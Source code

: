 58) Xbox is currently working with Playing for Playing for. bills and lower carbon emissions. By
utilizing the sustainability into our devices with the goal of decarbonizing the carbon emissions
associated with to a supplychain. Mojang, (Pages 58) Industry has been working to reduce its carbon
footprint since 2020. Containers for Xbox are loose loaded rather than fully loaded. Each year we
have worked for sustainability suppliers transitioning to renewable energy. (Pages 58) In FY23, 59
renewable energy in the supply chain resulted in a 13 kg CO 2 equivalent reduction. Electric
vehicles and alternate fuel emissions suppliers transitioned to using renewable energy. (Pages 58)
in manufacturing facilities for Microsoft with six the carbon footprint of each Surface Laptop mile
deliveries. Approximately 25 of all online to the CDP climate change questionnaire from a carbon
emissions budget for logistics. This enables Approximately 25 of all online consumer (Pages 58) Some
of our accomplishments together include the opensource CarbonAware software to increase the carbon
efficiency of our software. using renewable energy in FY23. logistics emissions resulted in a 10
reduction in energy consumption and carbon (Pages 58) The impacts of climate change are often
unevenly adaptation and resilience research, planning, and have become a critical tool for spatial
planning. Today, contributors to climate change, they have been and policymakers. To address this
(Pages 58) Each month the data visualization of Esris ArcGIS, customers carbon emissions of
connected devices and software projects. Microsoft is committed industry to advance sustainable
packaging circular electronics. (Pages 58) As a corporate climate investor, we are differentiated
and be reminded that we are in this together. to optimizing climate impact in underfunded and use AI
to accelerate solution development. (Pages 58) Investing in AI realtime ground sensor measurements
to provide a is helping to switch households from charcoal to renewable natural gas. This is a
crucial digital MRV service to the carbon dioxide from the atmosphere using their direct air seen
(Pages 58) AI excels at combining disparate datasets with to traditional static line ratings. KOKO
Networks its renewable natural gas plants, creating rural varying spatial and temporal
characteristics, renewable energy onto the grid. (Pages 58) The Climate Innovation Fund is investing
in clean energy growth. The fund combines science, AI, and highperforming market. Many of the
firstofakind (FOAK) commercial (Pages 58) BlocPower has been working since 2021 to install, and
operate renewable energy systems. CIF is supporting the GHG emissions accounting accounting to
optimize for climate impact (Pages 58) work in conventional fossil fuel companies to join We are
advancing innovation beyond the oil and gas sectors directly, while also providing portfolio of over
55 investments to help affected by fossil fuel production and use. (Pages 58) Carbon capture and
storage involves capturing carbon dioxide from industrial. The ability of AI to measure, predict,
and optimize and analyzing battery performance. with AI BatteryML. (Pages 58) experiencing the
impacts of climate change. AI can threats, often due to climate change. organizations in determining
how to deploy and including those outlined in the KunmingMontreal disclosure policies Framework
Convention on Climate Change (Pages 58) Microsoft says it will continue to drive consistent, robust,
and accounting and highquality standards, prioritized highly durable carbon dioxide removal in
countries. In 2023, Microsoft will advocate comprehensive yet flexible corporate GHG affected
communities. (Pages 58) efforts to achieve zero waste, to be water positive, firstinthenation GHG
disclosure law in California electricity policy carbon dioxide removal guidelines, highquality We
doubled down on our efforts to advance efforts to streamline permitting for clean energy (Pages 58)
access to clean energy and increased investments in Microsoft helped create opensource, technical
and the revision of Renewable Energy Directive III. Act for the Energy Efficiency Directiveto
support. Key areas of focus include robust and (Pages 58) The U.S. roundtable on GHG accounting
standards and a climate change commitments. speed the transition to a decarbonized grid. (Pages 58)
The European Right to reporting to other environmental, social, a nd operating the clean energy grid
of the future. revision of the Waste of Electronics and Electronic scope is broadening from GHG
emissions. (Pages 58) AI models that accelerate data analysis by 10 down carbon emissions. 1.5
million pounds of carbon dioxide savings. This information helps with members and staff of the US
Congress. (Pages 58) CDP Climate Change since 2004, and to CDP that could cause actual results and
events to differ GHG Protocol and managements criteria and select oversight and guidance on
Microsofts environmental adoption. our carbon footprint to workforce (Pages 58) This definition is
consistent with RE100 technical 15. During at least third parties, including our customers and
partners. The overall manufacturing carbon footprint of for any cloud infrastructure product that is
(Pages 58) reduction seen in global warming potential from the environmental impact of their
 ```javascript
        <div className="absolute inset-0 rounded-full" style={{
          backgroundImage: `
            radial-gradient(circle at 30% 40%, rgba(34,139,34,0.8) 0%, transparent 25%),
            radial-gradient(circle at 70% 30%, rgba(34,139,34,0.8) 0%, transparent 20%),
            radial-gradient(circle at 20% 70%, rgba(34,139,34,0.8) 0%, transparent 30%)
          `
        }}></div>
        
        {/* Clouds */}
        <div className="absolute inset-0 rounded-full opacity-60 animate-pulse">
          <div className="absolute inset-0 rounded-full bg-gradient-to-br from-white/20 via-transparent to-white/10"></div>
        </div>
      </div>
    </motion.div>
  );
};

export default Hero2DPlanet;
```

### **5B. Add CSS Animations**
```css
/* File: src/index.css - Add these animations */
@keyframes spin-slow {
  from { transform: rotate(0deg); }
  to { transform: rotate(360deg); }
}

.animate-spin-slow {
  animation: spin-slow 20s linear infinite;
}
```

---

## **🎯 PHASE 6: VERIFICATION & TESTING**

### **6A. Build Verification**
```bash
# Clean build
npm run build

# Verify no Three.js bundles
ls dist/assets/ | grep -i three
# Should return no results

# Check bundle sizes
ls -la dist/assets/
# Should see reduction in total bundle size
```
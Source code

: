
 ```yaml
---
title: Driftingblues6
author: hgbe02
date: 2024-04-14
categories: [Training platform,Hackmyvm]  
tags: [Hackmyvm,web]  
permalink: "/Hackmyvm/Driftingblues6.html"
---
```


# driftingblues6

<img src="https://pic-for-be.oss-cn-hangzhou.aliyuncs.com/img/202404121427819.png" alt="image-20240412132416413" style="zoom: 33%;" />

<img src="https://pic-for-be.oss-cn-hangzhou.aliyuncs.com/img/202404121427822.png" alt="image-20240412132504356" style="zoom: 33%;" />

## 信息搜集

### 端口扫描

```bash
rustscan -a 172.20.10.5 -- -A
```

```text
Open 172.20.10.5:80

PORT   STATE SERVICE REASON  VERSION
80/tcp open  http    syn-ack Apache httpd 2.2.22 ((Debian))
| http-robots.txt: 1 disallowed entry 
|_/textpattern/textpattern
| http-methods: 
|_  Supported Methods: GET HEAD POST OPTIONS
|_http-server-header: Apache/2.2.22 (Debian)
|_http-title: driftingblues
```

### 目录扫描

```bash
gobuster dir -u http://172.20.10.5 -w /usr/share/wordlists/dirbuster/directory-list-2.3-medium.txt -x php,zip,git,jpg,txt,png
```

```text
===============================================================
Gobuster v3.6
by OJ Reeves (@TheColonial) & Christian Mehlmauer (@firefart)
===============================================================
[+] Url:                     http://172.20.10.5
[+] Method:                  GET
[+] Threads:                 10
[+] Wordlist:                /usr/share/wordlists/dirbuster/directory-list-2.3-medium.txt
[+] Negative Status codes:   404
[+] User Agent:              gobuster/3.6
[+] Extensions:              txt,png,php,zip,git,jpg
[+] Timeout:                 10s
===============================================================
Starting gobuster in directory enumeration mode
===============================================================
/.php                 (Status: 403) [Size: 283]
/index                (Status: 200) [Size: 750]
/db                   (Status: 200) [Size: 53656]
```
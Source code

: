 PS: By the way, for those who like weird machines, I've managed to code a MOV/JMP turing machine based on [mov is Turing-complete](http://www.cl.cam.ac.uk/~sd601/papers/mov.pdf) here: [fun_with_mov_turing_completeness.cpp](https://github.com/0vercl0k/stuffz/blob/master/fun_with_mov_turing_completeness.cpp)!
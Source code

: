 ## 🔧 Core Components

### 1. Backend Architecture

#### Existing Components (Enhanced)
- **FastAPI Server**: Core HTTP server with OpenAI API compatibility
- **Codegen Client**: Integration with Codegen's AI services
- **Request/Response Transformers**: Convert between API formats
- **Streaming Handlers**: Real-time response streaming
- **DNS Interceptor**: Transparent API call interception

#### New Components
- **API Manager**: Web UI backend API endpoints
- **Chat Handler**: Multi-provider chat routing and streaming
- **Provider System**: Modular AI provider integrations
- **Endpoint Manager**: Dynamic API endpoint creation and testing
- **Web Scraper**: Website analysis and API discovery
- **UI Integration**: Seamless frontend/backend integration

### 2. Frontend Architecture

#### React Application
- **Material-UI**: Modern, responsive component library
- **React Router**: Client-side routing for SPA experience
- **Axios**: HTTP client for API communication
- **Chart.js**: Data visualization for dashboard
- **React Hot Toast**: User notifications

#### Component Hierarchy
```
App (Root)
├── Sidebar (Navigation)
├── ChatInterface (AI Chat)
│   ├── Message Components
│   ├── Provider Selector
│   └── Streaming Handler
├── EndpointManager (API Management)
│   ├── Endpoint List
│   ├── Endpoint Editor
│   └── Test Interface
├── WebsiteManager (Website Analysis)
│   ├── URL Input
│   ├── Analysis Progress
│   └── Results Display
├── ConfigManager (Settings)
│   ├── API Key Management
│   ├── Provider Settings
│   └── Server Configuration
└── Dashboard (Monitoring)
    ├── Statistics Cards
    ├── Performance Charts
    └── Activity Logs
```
- - - -
▶ [Work to complete]: If a line in the records above contains the string "radial", copy that line out.

▶ [Result of this task]:
            radial-gradient(circle at 30% 40%, rgba(34,139,34,0.8) 0%, transparent 25%),
            radial-gradient(circle at 70% 30%, rgba(34,139,34,0.8) 0%, transparent 20%),
            radial-gradient(circle at 20% 70%, rgba(34,139,34,0.8) 0%, transparent 30%)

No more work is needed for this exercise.